What you have to do:
Return the lines below in which the string "readme" occurs.

Recorded information Start Marker

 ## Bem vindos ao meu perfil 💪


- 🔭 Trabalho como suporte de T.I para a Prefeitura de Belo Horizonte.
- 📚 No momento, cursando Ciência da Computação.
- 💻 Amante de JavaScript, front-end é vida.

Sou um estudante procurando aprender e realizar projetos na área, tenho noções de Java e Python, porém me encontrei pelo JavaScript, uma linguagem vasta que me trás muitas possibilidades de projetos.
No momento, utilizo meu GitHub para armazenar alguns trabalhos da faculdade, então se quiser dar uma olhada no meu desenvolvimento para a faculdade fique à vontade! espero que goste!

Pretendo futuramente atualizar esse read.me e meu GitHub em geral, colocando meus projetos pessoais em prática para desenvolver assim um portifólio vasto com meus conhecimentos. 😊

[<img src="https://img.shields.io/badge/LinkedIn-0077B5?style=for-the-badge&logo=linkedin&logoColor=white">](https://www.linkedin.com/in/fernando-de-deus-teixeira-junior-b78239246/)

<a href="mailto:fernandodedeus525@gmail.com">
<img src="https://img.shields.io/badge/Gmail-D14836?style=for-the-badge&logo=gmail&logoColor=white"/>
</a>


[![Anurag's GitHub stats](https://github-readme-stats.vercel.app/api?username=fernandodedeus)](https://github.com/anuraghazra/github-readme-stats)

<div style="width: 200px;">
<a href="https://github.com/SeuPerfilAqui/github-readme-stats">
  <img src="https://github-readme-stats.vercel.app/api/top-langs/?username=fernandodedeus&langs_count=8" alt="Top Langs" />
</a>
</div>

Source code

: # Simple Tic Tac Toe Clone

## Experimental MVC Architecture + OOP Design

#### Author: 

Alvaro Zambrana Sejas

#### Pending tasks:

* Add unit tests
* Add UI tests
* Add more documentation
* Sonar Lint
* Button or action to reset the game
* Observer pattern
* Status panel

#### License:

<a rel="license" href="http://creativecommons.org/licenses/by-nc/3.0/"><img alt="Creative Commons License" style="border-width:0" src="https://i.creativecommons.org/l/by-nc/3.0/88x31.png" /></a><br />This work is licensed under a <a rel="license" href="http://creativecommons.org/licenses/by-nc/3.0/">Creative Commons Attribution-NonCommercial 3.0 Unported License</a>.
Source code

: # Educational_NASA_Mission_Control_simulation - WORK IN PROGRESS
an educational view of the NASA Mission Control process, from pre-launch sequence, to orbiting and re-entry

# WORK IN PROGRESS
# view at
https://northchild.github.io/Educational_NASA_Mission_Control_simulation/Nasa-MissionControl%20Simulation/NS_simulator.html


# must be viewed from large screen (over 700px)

Recorded information End Marker

Reply to the exercise:
[![Anurag's GitHub stats](https://github-readme-stats.vercel.app/api?username=fernandodedeus)](https://github.com/anuraghazra/github-readme-stats)
<a href="https://github.com/SeuPerfilAqui/github-readme-stats">
  <img src="https://github-readme-stats.vercel.app/api/top-langs/?username=fernandodedeus&langs_count=8" alt="Top Langs" />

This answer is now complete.